[Opening GIVEN DATA section]

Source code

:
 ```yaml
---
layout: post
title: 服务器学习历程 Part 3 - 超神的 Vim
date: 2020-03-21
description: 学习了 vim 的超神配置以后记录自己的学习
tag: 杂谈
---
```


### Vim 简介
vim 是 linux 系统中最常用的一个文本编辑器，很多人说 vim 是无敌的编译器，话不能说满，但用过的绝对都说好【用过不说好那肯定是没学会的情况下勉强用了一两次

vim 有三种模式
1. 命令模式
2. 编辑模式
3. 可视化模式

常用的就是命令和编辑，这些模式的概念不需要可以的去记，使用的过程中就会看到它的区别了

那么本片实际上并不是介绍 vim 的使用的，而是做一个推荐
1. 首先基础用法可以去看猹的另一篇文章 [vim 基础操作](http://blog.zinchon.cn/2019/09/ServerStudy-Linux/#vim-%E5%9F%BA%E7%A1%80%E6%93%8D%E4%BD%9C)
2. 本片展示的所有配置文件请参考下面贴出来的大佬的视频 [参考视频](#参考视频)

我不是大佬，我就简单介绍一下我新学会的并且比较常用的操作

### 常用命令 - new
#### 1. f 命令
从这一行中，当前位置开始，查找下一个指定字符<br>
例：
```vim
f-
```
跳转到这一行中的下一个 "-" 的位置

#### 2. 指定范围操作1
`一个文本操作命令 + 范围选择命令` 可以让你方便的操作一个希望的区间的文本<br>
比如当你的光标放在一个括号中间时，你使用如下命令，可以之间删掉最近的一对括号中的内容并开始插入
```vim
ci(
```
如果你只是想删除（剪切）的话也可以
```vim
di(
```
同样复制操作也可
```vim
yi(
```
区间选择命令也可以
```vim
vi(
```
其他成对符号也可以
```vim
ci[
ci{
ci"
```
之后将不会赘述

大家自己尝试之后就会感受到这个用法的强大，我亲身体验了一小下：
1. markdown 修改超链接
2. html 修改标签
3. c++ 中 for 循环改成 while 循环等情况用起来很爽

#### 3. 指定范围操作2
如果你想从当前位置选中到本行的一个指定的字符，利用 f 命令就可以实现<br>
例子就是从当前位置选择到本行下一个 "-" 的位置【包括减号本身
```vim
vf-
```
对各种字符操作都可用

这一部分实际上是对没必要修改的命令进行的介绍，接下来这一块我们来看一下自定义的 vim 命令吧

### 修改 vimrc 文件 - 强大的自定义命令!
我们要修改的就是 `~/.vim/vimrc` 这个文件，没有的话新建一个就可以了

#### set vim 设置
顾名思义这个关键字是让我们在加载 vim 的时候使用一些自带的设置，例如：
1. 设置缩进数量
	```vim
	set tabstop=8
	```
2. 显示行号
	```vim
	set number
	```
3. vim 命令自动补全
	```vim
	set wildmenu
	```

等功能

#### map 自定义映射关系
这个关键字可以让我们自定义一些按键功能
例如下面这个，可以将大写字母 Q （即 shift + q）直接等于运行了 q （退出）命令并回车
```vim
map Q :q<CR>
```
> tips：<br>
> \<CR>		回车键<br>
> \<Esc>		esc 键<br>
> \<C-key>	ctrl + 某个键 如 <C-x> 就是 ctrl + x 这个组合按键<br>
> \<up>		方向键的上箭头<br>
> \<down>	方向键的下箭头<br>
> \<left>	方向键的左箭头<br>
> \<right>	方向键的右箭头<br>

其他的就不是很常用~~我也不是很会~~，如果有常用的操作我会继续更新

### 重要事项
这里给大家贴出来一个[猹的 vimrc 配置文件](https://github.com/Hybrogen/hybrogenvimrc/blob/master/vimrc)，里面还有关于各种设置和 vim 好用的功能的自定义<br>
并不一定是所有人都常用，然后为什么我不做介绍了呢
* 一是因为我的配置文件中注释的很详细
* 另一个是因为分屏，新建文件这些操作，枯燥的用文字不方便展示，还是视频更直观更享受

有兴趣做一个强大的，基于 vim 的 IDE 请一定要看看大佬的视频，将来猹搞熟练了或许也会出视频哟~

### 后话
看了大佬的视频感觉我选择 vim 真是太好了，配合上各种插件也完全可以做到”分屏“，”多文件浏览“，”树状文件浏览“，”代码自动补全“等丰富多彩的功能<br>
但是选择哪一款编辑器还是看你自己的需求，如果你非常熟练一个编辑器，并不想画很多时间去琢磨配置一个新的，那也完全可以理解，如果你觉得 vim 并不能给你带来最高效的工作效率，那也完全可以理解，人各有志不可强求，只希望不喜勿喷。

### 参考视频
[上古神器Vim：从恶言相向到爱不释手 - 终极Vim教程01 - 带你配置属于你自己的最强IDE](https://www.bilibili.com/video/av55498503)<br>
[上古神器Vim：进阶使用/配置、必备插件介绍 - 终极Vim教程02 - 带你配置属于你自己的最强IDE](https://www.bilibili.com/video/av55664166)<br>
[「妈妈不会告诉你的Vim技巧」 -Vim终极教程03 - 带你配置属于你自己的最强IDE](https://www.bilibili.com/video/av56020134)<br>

[Closing GIVEN DATA section]
[Opening GIVEN DATA section]

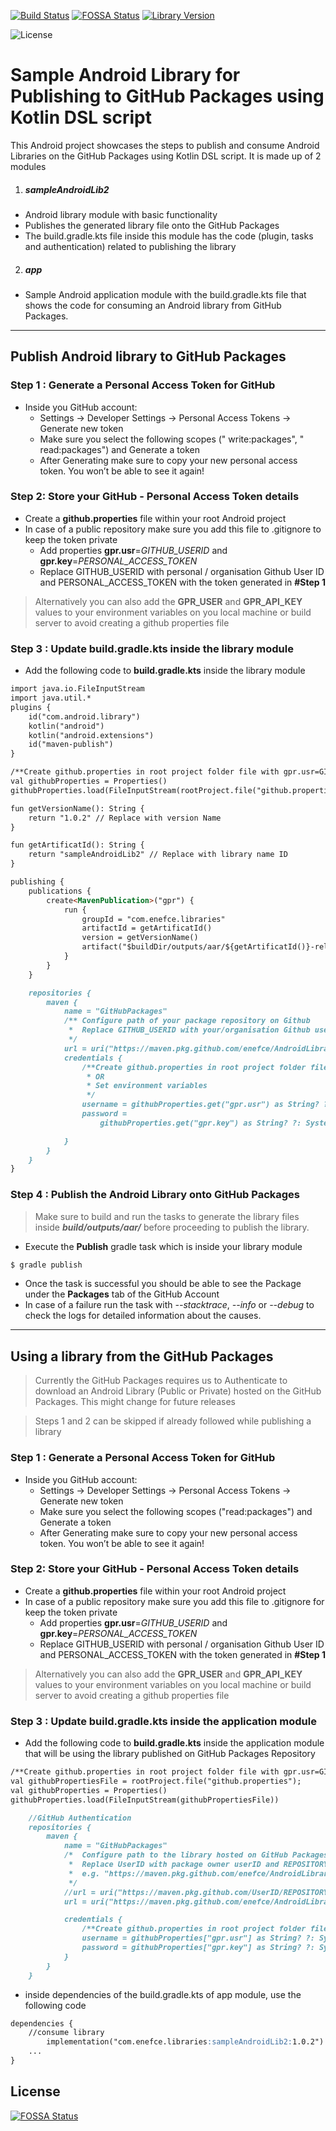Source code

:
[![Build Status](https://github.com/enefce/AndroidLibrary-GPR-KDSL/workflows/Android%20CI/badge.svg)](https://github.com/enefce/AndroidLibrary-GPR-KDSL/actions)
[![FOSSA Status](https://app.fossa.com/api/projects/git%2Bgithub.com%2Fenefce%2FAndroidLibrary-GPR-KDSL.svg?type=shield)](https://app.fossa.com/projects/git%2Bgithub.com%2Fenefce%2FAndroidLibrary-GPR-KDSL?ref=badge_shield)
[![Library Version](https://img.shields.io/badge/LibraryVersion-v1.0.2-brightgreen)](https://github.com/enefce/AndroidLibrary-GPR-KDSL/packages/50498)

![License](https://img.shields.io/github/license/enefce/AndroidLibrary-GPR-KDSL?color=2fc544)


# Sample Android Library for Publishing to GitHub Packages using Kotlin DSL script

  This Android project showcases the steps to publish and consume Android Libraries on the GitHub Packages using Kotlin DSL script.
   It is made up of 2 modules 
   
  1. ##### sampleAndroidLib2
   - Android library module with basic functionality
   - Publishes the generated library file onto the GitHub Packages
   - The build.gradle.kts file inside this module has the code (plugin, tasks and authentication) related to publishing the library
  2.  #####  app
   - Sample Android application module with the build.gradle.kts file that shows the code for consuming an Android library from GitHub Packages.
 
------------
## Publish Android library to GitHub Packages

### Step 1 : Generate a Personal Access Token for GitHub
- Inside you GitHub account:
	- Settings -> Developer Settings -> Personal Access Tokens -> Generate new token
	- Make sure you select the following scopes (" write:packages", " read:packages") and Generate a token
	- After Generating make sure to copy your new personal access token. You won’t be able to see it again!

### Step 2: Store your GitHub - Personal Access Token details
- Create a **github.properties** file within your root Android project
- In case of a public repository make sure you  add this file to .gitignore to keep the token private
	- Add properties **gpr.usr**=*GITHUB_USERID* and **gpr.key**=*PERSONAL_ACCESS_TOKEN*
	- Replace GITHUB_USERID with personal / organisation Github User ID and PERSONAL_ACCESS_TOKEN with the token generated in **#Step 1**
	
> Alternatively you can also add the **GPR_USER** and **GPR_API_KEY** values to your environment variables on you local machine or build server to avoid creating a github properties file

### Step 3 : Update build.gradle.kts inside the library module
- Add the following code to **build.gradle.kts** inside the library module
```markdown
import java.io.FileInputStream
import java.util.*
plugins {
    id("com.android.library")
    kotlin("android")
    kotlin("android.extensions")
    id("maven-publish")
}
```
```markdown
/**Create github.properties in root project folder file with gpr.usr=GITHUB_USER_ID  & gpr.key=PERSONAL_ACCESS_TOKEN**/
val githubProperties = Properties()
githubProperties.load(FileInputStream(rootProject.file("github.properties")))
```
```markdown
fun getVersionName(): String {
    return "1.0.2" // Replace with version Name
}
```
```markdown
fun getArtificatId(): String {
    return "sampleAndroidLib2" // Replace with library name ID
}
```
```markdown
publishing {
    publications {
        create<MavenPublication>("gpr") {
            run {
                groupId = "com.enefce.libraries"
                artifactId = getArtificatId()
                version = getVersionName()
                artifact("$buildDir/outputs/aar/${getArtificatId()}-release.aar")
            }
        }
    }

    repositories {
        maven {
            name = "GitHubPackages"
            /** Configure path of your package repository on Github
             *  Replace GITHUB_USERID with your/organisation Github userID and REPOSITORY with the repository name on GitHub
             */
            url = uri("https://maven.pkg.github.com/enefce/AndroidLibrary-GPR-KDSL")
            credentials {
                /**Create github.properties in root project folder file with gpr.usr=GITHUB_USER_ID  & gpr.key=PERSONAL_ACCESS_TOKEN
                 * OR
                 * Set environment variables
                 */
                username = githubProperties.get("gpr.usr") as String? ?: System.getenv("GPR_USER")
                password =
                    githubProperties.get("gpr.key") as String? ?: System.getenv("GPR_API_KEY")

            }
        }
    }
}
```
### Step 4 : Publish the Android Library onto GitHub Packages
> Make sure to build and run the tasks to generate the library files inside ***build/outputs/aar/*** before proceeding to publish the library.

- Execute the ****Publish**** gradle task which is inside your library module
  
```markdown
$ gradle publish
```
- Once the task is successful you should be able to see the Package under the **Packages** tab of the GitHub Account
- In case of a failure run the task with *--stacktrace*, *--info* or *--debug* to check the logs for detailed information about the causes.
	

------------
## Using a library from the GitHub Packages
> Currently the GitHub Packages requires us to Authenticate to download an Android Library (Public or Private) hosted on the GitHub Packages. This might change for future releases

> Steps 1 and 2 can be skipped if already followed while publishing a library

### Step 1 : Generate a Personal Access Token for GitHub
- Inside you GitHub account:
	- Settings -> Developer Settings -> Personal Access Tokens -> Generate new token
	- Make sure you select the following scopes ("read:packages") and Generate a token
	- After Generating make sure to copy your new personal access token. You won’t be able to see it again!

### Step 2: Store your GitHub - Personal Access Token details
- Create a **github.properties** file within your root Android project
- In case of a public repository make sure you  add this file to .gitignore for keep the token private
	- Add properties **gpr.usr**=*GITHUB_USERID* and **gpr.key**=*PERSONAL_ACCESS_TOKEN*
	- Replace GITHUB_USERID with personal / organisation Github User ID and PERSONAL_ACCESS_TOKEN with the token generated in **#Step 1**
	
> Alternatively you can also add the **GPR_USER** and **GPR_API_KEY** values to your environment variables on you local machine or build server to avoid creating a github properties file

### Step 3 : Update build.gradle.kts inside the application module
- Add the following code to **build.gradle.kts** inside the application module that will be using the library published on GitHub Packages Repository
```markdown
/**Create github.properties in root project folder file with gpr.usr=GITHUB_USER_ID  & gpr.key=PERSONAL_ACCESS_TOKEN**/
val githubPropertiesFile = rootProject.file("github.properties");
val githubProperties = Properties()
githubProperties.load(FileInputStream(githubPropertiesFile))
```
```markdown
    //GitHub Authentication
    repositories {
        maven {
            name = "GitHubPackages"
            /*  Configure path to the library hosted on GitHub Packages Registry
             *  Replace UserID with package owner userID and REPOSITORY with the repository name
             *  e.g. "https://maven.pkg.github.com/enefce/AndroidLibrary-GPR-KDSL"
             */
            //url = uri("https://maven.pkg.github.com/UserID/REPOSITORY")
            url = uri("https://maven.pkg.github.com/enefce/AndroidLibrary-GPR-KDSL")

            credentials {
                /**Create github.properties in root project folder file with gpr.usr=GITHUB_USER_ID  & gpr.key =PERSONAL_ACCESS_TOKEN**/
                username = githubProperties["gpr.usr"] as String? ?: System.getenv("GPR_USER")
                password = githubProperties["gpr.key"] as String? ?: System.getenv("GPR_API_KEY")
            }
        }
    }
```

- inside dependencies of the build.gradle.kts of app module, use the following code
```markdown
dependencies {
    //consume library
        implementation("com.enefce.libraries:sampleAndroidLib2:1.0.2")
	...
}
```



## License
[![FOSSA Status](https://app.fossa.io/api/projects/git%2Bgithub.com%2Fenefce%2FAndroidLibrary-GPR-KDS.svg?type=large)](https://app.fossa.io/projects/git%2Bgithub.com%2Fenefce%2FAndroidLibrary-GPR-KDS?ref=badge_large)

[Closing GIVEN DATA section]

→ **AIM OF THE EXERCISE**
Copy out, in full, each line above that has the word "return" in it.

→ **SOLVED PROBLEM**
    return "1.0.2" // Replace with version Name
    return "sampleAndroidLib2" // Replace with library name ID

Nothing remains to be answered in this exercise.